Zaman zaman, kah sahaya çıkan, kah sağa sola dağılan futbol takımı bu sıkıntıları, St.Joseph Lisesi talebeleriyle yine bu okulun "Sarıklı" namıyla maruf Türkçe Hocası Enver (Yetkiner)'in himayeleri sayesinde geçitirebilmiştir. Meşrutiyetin ilanından sonra Fenerbahçe Futbol Takımı futbol sahalarında yavaş yavaş fakat emin adınlarla başarı sağlamaya başlamıştır.

Fenerbahçe Futbol Takımının Başarıları (Fenerbahçe Neden En büyük?):

Türkiye Birinci Ligini en çok birinci bitiren takım.
Türkiye Birinci Liginde tarihinde en fazla puan toplayan takım.
Resmi en fazla şampiyon olan kulüp.
En fazla kupa kazanan kulüp
Ezeli Rakipleri Galatasaray ve Beşiktaş'ı en çok yenen takım.
Türk Milli Takımına en fazla oyuncu veren takım.
Yabancı takımlarla en fazla maç yapan takım.
Avrupa Kupalarında ülkemizi en fazla temsil eden takım.
Türkiye Liginde en fazla gol kralı olan takım.
Türkiye Birinci Liginde en fazla galibiyet alan takım.
Türkiye Birinci Liginde bir sezonda en fazla gol atan takım.
Başarısı ile Guiness Rekorlar Kitabına giren ilk ve tek Türk takımı.
Bir sezonda dünyada en az gol yiyen takım.
Yurtdışına en fazla Türk sporcu transfer eden takım.
En fazla taraftara sahip takım.
Dünya karmasına en fazla oyuncu veren Türk takımı.
Dünya karmasına ilk oyuncu veren Türk takımı.

Fenerbahçe'nin Dünya Tarihine geçen Başarısı:

126 yıllık dünya resmi futbol tarihinde bir eşi bulunmayan olağanüstü başarı!

5.Mayıs.1923'te, sekiz takımın katılmasıyla çift devreli düzenlenen İstanbul Ligini Fenerbahçe hiç yenilmeden ve gol yemeden kazanarak, dünya futbol tarihinde bir eşi bulunmayan olağanüstü bir başarıyı gerçekleştirmişti.

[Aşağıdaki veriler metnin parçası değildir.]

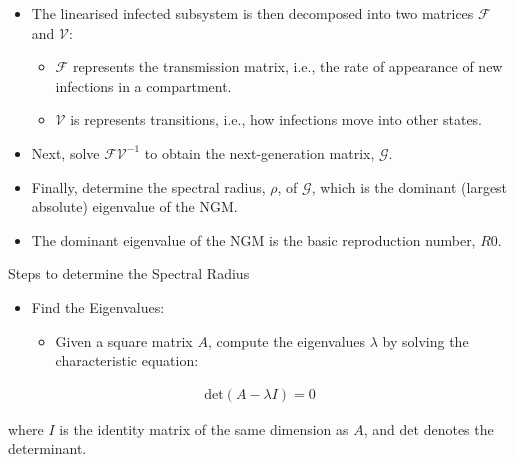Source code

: \documentclass[
  ignorenonframetext,
]{beamer}
\providecommand{\tightlist}{%
  \setlength{\itemsep}{0pt}\setlength{\parskip}{0pt}}\usepackage{longtable,booktabs,array}
\begin{document}
\begin{frame}
\begin{itemize}
\item
  The linearised infected subsystem is then decomposed into two matrices
  \(\mathcal{F}\) and \(\mathcal{V}\):

  \begin{itemize}
  \tightlist
  \item
    \(\mathcal{F}\) represents the transmission matrix, i.e., the rate
    of appearance of new infections in a compartment.
  \item
    \(\mathcal{V}\) is represents transitions, i.e., how infections move
    into other states.
  \end{itemize}
\end{itemize}
\end{frame}

\begin{frame}
\begin{itemize}
\item
  Next, solve \(\mathcal{F}\mathcal{V}^{-1}\) to obtain the
  next-generation matrix, \(\mathcal{G}\).
\item
  Finally, determine the spectral radius, \(\rho\), of \(\mathcal{G}\),
  which is the {dominant (largest absolute) eigenvalue} of the NGM.
\item
  The dominant eigenvalue of the NGM is the basic reproduction number,
  \(R0\).
\end{itemize}
\end{frame}

\begin{frame}
\begin{block}{Steps to determine the Spectral Radius}
\label{steps-to-determine-the-spectral-radius}
\begin{itemize}
\tightlist
\item
  Find the Eigenvalues:

  \begin{itemize}
  \tightlist
  \item
    Given a square matrix \(A\), compute the eigenvalues \(\lambda\) by
    solving the characteristic equation:
  \end{itemize}
\end{itemize}

\begin{equation*}
\begin{aligned}
\text{det}(A - \lambda I) = 0
\end{aligned}
\end{equation*}

where \(I\) is the identity matrix of the same dimension as \(A\), and
\(\text{det}\) denotes the determinant.
\end{block}
\end{frame}
\end{document}
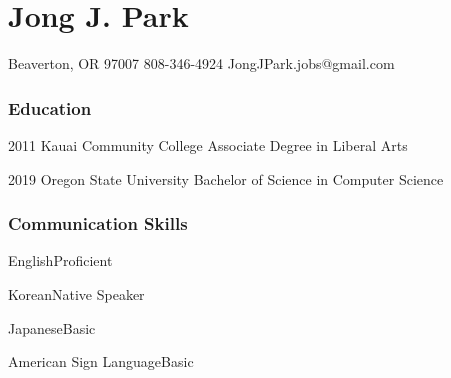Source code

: \documentclass{tccv}
\begin{document}
	
\part{Jong J. Park}
	{Beaverton, OR 97007}
	{808-346-4924}
	{JongJPark.jobs@gmail.com}

\section{Education}
	\begin{yearlist}
		\item{2011}
			{Kauai Community College}
			{Associate Degree in Liberal Arts}
		\item {2019}
			{Oregon State University}
			{Bachelor of Science in Computer Science}
	\end{yearlist}

\section {Communication Skills}
	\begin{factlist}
		\item {English}{Proficient}
		\item {Korean}{Native Speaker}
		\item {Japanese}{Basic}
		\item {American Sign Language}{Basic}
	\end{factlist}

\end{document}
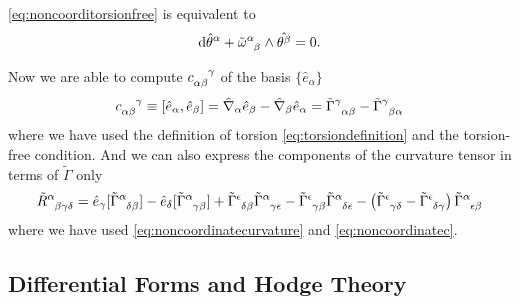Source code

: \documentclass[10pt]{article}
\begin{document}
\eqref{eq:noncoorditorsionfree} is equivalent to 
\begin{align}
    \dd{\hat{\theta}^\alpha}+\tensor{\tilde{\omega}}{^\alpha_\beta}\wedge\hat{\theta^\beta}=0.
\end{align}

Now we are able to compute $\tensor{c}{_\alpha_\beta^\gamma}$ of the basis $\{\hat{e}_\alpha\}$
\begin{align}
    \tensor{c}{_\alpha_\beta^\gamma}\equiv\comm{\hat{e}_\alpha}{\hat{e}_\beta}=\hat{\nabla}_\alpha \hat{e}_\beta-\hat{\nabla}_\beta \hat{e}_\alpha=\tensor{\tilde{\Gamma}}{^\gamma_\alpha_\beta}-\tensor{\tilde{\Gamma}}{^\gamma_\beta_\alpha}\label{eq:noncoordinatec}
\end{align}
where we have used the definition of torsion \eqref{eq:torsiondefinition} and the torsion-free condition.
And we can also express the components of the curvature tensor in terms of $\tilde{\Gamma}$ only 
\begin{align}
    \tensor{\tilde{R}}{^\alpha_\beta_\gamma_\delta}=\hat{e}_\gamma[\tensor{\tilde{\Gamma}}{^\alpha_\delta_\beta}]-\hat{e}_\delta[\tensor{\tilde{\Gamma}}{^\alpha_\gamma_\beta}]+\tensor{\tilde{\Gamma}}{^\epsilon_\delta_\beta}\tensor{\tilde{\Gamma}}{^\alpha_\gamma_\epsilon}-\tensor{\tilde{\Gamma}}{^\epsilon_\gamma_\beta}\tensor{\tilde{\Gamma}}{^\alpha_\delta_\epsilon}-\left(\tensor{\tilde{\Gamma}}{^\epsilon_\gamma_\delta}-\tensor{\tilde{\Gamma}}{^\epsilon_\delta_\gamma}\right)\tensor{\tilde{\Gamma}}{^\alpha_\epsilon_\beta}
\end{align}
where we have used \eqref{eq:noncoordinatecurvature} and \eqref{eq:noncoordinatec}.

\subsection{Differential Forms and Hodge Theory}
\end{document}
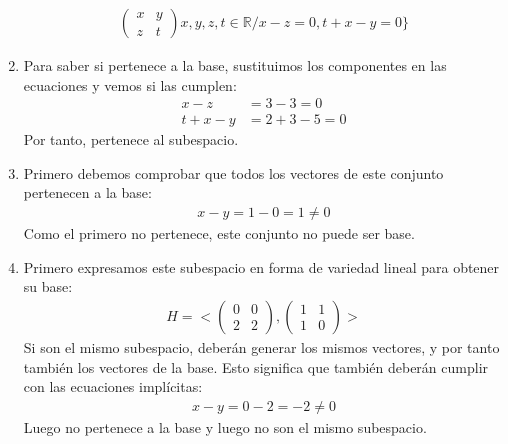 \documentclass{article}
\begin{document}
\begin{enumerate}[label = (\alph*)]
\begin{equation}
\begin{split}
\begin{pmatrix}
            x & y \\ z & t
            \end{pmatrix} x,y,z,t \in \mathbb{R} / x-z = 0, t +x -y = 0 \}
        \end{split}
    \end{equation}
    \item 
    Para saber si pertenece a la base, sustituimos los componentes en las ecuaciones y vemos si las cumplen:
    \begin{equation}
        \begin{split}
            x-z &= 3 - 3 = 0\\
            t+x-y &= 2 + 3 - 5 = 0
        \end{split}
    \end{equation}
    Por tanto, pertenece al subespacio.
    \item
    Primero debemos comprobar que todos los vectores de este conjunto pertenecen a la base:
    \begin{equation}
        \begin{split}
            x-y = 1- 0 = 1 \neq 0
        \end{split}
    \end{equation}
    Como el primero no pertenece, este conjunto no puede ser base.
    \item
    Primero expresamos este subespacio en forma de variedad lineal para obtener su base:
    \begin{equation}
        \begin{split}
            H = < \begin{pmatrix}
            0 & 0 \\2 & 2
            \end{pmatrix}, \begin{pmatrix}
            1 & 1 \\1 & 0
            \end{pmatrix}>
        \end{split}
    \end{equation}
    Si son el mismo subespacio, deberán generar los mismos vectores, y por tanto también los vectores de la base. Esto significa que
    también deberán cumplir con las ecuaciones implícitas:
    \begin{equation}
        \begin{split}
            x-y = 0-2 = -2 \neq 0
        \end{split}
    \end{equation}
    Luego no pertenece a la base y luego no son el mismo subespacio.
\end{enumerate}
\end{document}
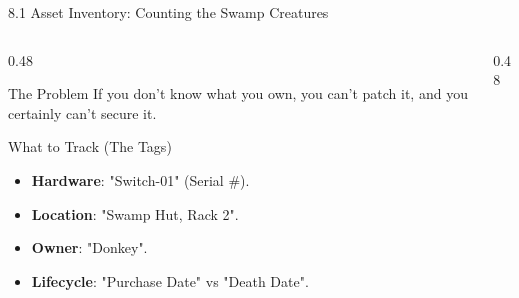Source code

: \documentclass[aspectratio=169]{beamer}  %
\begin{document}
\begin{frame}{8.1 Asset Inventory: Counting the Swamp Creatures}
    \begin{columns}[T]
        \begin{column}{0.48\textwidth}
            \begin{block}{The Problem}
                \footnotesize
                If you don't know what you own, you can't patch it, and you certainly can't secure it.
            \end{block}
            \begin{exampleblock}{What to Track (The Tags)}
                \footnotesize
                \begin{itemize}
                    \item \textbf{Hardware}: "Switch-01" (Serial \#).
                    \item \textbf{Location}: "Swamp Hut, Rack 2".
                    \item \textbf{Owner}: "Donkey".
                    \item \textbf{Lifecycle}: "Purchase Date" vs "Death Date".
                \end{itemize}
            \end{exampleblock}
        \end{column}
        \begin{column}{0.48\textwidth}
            \begin{center}
            \end{center}
        \end{column}
    \end{columns}
\end{frame}
\end{document}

O sıralarda ülkenin en güçlü takımlarından biri olan Altınordu'yla berabere (0-0) kaldığı maçın dışında, tüm karşılaşmalarını kazanan, ezeli rakibi Galatasaray'a 3-0 ve 4-0'lık üstünlük sağlayan Fenerbahçe, 1922-23 İstanbul Liginde beşinci kez şampiyonluğa erişirken, en yakın rakibine 6 puan fark sağlamıştı. 126 yıllık dünya futbol tarihinde hiçbir takımın övünemeyeceği bu büyük başarının sahibi olan Fenerbahçe hiç gol yememiş ve rakiplerine 12 maçta (2 maçta rakipleri sahaya çıkmadı) tam 58 gol atmıştı. Fenerbahçe'nin tarihe geçen kadrosu şu şekildeydi:

Şekip Kulaksızoğlu - Cafer Çağatay, Hasan Kamil Sporel, Fahir Yeniçay, İsmet Uluğ, Kadri Göktulga - Bedri Gürsoy, Ömer Tanyerli, Zeki Rıza Sporel (Kaptan), Alaeddin Baydar, Sabih Arca.

Fenerbahçe bu başarısıyla Guiness Rekorlar Kitabına da geçmeyi başaran ilk ve tek Türk takımıdır.